*Instructions to follow*.
Scan the material below and copy every line holding the word "ensure".

*Given records*.
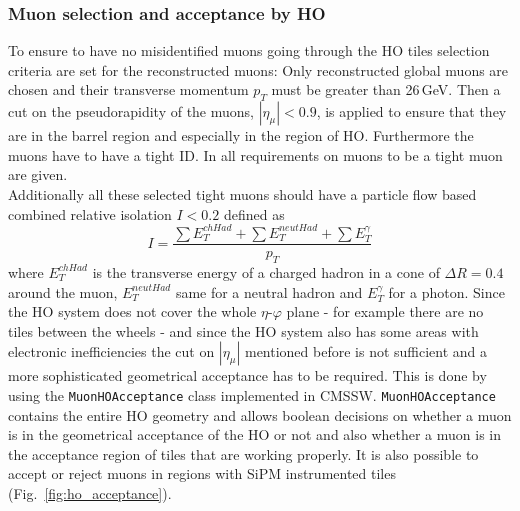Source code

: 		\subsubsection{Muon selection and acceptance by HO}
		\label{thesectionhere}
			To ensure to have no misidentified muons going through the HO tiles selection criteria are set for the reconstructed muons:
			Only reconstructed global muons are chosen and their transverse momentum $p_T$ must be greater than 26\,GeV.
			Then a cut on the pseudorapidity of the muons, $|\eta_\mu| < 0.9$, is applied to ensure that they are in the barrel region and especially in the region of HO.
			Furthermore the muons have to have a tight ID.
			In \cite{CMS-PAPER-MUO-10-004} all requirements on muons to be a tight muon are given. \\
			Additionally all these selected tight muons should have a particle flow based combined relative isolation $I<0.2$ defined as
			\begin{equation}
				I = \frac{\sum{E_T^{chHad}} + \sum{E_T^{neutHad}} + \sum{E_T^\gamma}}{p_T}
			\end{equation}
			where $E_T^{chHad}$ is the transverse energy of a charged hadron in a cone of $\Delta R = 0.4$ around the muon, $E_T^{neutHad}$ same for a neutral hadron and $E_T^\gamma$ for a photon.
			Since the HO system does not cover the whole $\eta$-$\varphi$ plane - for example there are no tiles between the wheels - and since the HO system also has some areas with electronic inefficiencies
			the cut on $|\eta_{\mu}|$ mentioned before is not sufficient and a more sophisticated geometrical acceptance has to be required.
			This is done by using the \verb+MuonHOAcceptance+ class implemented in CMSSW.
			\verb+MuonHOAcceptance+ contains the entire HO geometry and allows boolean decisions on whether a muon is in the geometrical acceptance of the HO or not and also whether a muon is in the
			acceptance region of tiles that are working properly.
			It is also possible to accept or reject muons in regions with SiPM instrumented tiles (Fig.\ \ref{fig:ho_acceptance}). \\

*Exercise solution*.
			To ensure to have no misidentified muons going through the HO tiles selection criteria are set for the reconstructed muons:
			Then a cut on the pseudorapidity of the muons, $|\eta_\mu| < 0.9$, is applied to ensure that they are in the barrel region and especially in the region of HO.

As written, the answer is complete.